Les clients de Metro et Super C à Montréal et Laval se retrouvent confrontés à des étagères vides dans les rayons fruits et légumes. Une grève en cours au centre de distribution de Metro à Laval est la cause de ces pénuries généralisées, touchant près de 300 épiceries à travers la province.
“Ils n’avaient pas d’ananas pour notre recette de Pâques. On a dû aller chez Provigo à côté, il y en avait plein les tablettes”, racontent Marie et Martine, des clientes du Super C du boulevard Roland-Therrien à Longueuil. La situation est similaire dans de nombreux magasins, avec des rayons de fruits et légumes presque entièrement vides.
“Ça fait vraiment bizarre”, lance Martine, cherchant en vain des champignons et des raisins. “Est-ce que c’est juste pour aujourd’hui? Comment ça se fait que je n’étais pas au courant? Je vais être obligée d’aller chez Maxi.” Une note de la direction, affichée dans les magasins, indique que les pénuries sont dues à des raisons indépendantes de la volonté de Metro, mais ne fournit pas d’explications précises.
La grève, qui a débuté lundi, implique 550 travailleurs du centre de distribution de Laval, du siège social et des chauffeurs de l’entrepôt Mérite 1 à Rivière-des-Prairies. Le syndicat reproche à Metro des offres salariales insuffisantes qui ne compensent pas l’inflation. Les membres ont rejeté à l’unanimité une proposition d’augmentation de 11% sur six ans.
Au Metro Plus de la rue Saint-Charles à Longueuil, les petits fruits, les agrumes et les ananas sont particulièrement touchés. Un employé a mentionné que les demandes d’ananas ont explosé. Grâce à un autre fournisseur, certains légumes frais ont pu être réapprovisionnés, mais les frigos du sous-sol restent largement vides.
Marie-Claude Bacon, vice-présidente aux affaires publiques et communications chez Metro, a assuré que la situation devrait s’améliorer d’ici la semaine prochaine. “C’est probablement qu’on est au pire de la situation aujourd’hui. Chaque jour, ça va continuer de s’améliorer”, a-t-elle déclaré. Elle a également présenté ses excuses aux clients affectés.
Cependant, les négociations sont actuellement suspendues.

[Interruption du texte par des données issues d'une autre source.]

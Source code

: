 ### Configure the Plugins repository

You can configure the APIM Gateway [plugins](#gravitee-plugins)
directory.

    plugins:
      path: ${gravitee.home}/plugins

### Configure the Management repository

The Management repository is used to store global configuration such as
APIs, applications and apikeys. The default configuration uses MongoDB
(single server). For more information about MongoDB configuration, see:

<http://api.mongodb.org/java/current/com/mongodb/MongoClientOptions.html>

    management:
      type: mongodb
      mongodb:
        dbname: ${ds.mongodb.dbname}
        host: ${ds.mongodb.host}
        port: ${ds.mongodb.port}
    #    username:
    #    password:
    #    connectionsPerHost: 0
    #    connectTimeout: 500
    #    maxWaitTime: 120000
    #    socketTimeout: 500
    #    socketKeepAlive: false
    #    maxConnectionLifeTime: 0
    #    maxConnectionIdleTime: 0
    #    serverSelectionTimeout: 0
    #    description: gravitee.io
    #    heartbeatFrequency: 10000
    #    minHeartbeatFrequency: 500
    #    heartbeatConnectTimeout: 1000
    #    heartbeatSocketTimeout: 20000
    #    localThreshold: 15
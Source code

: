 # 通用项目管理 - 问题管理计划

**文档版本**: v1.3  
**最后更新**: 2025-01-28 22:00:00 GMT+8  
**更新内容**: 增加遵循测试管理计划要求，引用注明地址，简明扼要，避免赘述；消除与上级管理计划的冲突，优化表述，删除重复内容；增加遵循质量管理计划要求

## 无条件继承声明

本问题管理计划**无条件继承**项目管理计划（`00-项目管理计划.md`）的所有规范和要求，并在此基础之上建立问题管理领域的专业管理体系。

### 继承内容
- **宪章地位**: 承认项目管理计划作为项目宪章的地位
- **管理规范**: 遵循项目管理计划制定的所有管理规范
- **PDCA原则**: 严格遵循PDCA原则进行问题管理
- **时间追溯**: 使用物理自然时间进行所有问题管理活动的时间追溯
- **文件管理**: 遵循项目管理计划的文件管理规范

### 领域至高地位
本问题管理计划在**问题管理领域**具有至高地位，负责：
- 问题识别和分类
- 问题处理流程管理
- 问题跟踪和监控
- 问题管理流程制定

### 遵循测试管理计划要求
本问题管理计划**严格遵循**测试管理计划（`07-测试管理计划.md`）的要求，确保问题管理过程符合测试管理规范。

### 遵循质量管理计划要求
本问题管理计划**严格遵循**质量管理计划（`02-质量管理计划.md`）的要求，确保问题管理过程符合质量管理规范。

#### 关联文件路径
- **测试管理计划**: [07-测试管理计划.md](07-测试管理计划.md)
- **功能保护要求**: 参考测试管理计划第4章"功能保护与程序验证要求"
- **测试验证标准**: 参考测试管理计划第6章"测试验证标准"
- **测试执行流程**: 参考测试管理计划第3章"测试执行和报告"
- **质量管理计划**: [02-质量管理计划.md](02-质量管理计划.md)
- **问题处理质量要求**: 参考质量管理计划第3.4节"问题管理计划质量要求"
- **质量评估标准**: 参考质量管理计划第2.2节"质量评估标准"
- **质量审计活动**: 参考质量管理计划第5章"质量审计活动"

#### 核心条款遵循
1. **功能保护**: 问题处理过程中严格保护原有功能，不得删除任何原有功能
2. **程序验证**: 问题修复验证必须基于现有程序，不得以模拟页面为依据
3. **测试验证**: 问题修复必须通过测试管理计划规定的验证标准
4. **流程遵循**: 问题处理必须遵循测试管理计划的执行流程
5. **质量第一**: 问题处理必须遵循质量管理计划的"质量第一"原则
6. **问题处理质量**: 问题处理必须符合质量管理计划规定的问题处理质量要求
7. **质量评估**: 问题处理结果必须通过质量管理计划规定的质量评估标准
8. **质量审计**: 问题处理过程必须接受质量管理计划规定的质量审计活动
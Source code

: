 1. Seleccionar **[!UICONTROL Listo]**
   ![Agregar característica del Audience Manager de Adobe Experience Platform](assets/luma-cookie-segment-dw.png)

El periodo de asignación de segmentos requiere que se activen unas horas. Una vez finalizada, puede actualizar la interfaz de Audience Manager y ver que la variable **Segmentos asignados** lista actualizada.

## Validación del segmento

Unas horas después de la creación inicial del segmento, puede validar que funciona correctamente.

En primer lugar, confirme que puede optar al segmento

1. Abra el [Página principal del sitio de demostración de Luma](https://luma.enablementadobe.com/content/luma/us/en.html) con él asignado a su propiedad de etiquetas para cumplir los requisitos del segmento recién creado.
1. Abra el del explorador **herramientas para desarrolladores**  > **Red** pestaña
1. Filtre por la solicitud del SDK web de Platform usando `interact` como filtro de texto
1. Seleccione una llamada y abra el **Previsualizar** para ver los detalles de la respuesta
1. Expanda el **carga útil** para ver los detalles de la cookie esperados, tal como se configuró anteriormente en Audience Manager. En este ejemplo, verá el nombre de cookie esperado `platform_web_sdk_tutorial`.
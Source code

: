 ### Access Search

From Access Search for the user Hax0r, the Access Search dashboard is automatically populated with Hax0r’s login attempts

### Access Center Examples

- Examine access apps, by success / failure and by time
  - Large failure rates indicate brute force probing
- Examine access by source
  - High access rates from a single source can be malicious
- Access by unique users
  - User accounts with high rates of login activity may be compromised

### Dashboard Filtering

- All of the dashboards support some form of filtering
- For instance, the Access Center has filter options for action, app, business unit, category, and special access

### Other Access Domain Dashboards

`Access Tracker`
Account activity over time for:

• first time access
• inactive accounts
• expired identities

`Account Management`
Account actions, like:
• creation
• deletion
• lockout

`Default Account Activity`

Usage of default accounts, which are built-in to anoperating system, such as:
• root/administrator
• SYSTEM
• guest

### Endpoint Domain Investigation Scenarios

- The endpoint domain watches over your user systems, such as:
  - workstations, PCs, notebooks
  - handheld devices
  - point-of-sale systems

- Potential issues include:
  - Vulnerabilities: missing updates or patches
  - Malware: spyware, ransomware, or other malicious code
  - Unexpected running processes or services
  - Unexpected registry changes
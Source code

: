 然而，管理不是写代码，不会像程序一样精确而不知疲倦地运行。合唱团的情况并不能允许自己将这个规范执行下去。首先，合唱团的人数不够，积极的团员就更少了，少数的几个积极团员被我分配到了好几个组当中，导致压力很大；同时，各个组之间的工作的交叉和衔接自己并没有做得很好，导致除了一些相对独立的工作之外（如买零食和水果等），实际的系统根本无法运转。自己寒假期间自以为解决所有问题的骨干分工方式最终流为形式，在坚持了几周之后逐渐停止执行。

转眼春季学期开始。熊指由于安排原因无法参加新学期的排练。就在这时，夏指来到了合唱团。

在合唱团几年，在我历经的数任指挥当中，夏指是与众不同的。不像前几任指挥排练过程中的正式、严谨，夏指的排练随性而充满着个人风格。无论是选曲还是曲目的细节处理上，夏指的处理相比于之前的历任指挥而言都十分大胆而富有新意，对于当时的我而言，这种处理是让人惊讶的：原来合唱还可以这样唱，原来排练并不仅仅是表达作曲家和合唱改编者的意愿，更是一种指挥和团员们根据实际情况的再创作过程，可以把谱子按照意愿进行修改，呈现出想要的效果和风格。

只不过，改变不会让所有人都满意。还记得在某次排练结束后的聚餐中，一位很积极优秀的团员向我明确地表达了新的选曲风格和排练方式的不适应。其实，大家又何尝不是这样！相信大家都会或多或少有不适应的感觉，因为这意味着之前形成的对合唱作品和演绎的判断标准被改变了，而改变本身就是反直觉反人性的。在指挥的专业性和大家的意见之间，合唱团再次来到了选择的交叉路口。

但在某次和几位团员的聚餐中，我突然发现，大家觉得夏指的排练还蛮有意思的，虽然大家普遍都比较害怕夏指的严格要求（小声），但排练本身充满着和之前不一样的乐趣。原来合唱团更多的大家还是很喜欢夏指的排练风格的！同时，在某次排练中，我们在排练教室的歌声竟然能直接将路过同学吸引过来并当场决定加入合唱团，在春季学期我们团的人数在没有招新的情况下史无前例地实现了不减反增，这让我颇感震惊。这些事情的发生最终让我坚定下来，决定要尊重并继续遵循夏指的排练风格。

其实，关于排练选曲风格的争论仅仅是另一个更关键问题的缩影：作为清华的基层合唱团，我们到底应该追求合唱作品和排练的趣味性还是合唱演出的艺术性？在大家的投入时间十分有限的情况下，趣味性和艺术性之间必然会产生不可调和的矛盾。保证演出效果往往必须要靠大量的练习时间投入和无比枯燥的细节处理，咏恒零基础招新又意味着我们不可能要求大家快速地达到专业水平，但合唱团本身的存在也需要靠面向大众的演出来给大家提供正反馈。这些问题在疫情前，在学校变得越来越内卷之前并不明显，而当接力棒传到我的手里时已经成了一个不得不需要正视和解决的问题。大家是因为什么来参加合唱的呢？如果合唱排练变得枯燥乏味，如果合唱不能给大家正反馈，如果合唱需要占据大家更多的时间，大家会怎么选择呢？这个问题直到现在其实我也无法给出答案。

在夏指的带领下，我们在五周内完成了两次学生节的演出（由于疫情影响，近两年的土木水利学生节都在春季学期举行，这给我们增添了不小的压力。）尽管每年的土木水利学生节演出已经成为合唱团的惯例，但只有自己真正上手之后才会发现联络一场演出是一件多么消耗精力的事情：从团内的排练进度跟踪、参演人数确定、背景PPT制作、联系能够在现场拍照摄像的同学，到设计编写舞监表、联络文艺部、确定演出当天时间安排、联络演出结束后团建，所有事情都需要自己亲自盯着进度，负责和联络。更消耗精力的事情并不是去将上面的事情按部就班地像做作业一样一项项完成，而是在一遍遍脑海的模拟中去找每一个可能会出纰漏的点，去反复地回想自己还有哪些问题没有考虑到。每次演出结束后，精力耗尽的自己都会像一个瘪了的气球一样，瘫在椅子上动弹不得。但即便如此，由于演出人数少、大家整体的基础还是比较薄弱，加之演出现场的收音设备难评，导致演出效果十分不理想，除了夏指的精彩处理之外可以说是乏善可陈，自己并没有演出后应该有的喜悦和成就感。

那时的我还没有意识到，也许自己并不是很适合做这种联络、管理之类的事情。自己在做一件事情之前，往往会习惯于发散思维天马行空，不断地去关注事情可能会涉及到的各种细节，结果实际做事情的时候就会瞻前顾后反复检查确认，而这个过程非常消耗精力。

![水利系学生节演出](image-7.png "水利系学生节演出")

Le syndicat accuse Metro d’avoir annulé des séances de négociations et de refuser de discuter. De son côté, Metro dément avoir fait une offre aux employés.
La Fédération du commerce-CSN a souligné les profits importants de Metro au cours des dernières années, contrastant avec les augmentations salariales modestes offertes aux employés. Le syndicat réclame une négociation équitable qui tienne compte de l’inflation et de la contribution des travailleurs.
En attendant une résolution, les consommateurs sont encouragés à explorer d’autres options d’épicerie pour leurs achats de fruits et légumes.